Immunogenetic Factors Associated with Severe Respiratory Illness Caused by Zoonotic H1N1 and H5N1 Influenza Viruses

1Department of Medical Microbiology, University of Manitoba, Winnipeg, MB, Canada R3E 0J9
2Department of Community Health Sciences, University of Manitoba, Winnipeg, MB, Canada R3E 0J9
3Department of Medical Microbiology, University of Nairobi, Nairobi 00100, Kenya
4Department of Internal Medicine, University of Manitoba, Winnipeg, MB, Canada R3E 0J9

Received 13 July 2011; Accepted 16 September 2011

Academic Editor: Alfonso J. Rodriguez-Morales

Copyright © 2012 Jennifer Juno et al. This is an open access article distributed under the Creative Commons Attribution License, which permits unrestricted use, distribution, and reproduction in any medium, provided the original work is properly cited.


Following the 2009 H1N1 pandemic and ongoing sporadic avian-to-human transmission of H5N1 viruses, an emphasis has been placed on better understanding the determinants and pathogenesis of severe influenza infections.
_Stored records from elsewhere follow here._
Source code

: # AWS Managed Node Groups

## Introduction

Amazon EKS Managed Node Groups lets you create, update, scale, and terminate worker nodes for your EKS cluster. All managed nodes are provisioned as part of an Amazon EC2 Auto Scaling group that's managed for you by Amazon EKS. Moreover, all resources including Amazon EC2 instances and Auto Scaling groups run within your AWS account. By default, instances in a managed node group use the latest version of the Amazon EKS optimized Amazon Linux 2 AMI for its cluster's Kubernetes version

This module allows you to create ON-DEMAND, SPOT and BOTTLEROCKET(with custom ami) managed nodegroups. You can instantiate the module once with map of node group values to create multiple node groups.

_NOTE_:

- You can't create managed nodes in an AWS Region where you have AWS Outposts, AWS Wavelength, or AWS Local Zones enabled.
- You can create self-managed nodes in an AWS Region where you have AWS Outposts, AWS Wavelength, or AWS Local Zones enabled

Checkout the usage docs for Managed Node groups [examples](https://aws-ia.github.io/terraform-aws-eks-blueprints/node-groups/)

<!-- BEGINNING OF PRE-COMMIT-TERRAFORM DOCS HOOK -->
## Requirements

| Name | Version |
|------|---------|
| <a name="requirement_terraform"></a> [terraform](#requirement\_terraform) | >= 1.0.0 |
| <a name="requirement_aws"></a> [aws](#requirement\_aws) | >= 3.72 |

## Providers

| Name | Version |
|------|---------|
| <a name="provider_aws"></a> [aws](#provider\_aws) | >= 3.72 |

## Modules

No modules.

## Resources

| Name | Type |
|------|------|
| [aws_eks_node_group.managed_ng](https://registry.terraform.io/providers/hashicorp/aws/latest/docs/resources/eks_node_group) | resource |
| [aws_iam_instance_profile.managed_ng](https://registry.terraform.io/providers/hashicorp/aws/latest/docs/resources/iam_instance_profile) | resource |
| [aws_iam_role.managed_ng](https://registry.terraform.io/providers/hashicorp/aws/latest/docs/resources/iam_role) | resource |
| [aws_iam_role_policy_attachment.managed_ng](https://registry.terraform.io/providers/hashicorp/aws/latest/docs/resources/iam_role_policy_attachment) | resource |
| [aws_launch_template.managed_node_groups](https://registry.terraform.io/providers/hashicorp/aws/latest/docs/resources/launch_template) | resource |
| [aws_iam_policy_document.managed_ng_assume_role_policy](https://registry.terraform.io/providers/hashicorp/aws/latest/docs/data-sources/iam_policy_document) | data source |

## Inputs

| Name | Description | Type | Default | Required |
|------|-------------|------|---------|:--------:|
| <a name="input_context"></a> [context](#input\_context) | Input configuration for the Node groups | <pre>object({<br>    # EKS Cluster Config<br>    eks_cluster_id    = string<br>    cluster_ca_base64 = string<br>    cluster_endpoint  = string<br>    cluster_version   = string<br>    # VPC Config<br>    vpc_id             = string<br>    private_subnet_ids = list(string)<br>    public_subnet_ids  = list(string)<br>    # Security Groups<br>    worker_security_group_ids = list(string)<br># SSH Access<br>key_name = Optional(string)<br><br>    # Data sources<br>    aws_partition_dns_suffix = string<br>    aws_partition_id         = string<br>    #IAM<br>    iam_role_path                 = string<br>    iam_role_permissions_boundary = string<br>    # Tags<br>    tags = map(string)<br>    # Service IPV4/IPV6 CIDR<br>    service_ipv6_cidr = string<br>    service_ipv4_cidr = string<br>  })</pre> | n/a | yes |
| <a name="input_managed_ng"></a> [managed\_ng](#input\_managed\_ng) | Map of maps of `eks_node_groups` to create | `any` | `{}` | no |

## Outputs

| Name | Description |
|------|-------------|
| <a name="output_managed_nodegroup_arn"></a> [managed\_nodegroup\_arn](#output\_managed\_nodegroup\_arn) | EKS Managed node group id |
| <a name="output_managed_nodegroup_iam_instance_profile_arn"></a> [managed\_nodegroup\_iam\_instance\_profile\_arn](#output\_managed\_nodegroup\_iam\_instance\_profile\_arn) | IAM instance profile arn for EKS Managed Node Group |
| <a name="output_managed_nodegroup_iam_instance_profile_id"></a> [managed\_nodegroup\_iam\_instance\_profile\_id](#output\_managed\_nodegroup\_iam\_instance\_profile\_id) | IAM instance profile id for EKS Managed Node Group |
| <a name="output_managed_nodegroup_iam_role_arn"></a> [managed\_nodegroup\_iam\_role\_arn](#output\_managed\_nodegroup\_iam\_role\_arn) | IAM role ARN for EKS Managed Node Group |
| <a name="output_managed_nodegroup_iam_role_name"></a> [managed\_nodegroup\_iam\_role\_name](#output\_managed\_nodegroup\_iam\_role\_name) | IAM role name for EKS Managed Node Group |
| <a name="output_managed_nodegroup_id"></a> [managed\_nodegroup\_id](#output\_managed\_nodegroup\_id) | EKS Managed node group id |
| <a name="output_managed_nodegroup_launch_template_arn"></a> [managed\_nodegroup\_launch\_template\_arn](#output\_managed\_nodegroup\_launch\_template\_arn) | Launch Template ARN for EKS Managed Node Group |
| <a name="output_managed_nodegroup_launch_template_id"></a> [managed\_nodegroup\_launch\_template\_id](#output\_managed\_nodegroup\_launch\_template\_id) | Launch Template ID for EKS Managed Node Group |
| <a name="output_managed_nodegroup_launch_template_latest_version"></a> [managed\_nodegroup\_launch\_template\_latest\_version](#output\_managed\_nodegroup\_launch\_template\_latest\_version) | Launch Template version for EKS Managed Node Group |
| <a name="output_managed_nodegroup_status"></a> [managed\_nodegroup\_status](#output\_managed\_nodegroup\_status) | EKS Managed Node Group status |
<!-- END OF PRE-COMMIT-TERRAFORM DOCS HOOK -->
Much of the current literature has focused on viral genetics and its impact on host immunity as well as novel risk factors for severe infection (particularly within the H1N1 pandemic). An understanding of the host genetic determinants of susceptibility and severe respiratory illness, however, is currently lacking. By better defining the role of genetic variability in influenza infection and identifying key polymorphisms that impair the host immune response or correlate with protection, we will be able to better identify at-risk populations and new targets for therapeutic interventions and vaccines. This paper will summarize known immunogenetic factors associated with susceptibility or severity of both pH1N1 and H5N1 infections and will also identify genetic pathways and polymorphisms of high relevance for future study.